【社説】市場が飽和だって? セブンイレブンを見よ=韓国

  • 2015年4月13日

日本最大のコンビニエンスストア・チェーンのセブンイレブンが、昨年も4兆82億円の売り上げをおさめて41年連続で売り上げ増加傾向を記録したという韓国経済の報道があった。営業利益も2233億円で史上最高だ。何より注目される部分は店舗数が41年間、持続的に増えたという点だ。昨年は店舗数を1172店も増やし、今年も1700店をさらに増やす計画だという。日本でコンビニエンスストア市場はすでに飽和し、これ以上開店する場所がないという一部の評価の面目を失わせている。

これは全て革新の結果だ。セブンイレブンは常識をくつがえす新しい商品や販売方式などを絶えず開発して成功した。1978年に開発したおにぎりはいまだに人気商品で、コンビニエンスストア内に現金自動入出金機(ATM)を設置したのもこの企業のアイデアだ。宅配サービスはもちろん公共料金の収納代行、写真印刷など奇抜なサービスを提供して客を呼び寄せた。100円即席コーヒーもまた、カフェでコーヒーを売らなければならないという常識を完全に破った逆発想だった。
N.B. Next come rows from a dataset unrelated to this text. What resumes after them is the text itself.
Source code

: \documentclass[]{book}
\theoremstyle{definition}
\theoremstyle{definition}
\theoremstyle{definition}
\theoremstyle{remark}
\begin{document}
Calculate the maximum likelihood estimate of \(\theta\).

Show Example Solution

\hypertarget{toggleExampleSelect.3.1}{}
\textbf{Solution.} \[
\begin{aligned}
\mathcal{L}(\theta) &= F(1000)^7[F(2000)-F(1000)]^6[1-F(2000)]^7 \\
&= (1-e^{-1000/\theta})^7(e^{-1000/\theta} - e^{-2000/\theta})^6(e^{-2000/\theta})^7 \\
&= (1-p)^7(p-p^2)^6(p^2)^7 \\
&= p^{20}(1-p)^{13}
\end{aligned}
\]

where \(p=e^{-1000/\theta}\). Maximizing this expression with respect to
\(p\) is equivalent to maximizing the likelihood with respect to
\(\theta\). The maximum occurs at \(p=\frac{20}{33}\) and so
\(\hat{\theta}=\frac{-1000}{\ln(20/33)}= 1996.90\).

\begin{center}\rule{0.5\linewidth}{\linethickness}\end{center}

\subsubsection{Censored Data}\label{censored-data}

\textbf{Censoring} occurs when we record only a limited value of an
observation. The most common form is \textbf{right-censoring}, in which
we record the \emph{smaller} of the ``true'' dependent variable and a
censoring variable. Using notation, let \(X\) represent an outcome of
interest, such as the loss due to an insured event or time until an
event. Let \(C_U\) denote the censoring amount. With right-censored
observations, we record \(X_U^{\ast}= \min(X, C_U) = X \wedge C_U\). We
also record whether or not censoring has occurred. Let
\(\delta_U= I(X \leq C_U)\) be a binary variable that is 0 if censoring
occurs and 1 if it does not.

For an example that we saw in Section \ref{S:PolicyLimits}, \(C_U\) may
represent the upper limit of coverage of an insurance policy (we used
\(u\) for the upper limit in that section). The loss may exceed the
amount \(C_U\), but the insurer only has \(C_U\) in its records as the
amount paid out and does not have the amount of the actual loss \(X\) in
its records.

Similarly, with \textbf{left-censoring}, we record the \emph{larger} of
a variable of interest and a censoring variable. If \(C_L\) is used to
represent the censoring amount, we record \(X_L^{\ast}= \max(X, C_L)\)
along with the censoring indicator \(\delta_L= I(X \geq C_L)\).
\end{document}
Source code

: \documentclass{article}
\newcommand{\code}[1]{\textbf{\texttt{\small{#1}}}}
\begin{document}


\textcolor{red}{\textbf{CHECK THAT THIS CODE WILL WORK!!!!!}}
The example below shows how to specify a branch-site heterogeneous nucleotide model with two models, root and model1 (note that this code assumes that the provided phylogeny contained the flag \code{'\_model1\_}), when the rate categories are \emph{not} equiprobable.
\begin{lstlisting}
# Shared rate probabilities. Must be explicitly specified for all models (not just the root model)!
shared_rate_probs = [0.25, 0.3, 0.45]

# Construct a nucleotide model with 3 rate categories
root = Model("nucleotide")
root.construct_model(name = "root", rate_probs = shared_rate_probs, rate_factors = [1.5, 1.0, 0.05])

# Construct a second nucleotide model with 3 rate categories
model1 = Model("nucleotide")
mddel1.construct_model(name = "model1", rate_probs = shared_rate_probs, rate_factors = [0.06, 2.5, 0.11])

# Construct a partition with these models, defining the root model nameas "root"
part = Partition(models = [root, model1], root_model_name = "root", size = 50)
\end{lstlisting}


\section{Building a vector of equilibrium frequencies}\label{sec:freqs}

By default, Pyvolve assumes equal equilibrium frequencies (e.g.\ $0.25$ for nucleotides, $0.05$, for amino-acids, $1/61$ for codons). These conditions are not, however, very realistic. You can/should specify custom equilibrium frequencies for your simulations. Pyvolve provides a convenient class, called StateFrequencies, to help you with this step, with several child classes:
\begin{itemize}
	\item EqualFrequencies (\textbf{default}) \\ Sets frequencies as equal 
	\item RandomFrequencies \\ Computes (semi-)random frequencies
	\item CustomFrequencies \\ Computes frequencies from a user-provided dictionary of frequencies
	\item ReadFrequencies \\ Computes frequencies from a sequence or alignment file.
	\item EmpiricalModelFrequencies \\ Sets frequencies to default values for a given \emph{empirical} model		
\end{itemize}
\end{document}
絶えずブルーオーシャンを探して革新を強調する企業の真の姿をしっかりと見せている例だ。

セブンイレブンだけではない。針1本もさす場所がないという衣類流通市場で成功したユニクロも、代表的な革新企業だ。ユニクロは商品企画からデザイン・生産・流通・販売まで一括処理する垂直系列化によって原価を画期的に削減した。消費者が自由に商品を選んで比較できるように案内スタッフも減らした。こうした革新を通じて価格を低くし市場を切り開き、消費者をひきつけた。

通常、競争で失敗した企業のほとんどは市場が飽和状態なので生き残り自体が容易ではないと愚痴るのが常だ。だが市場は常に変化する生物と同じだ。これまでの市場でも新製品が受け入れられる余地はいくらでもあり、新たな隙間市場も散在している。ブルーオーシャンが別のところにあるのではない。もちろん変化と革新は大変で企業内部の抵抗も侮れないのが現実だ。革新費用のうち40%以上がこうした内部の抵抗を調整するために使われるという研究もある。問題は、市場を革新させて生態系のルールを変えてみようとする果敢な意志と努力だ。セブンイレブンのような企業が必要な時だ。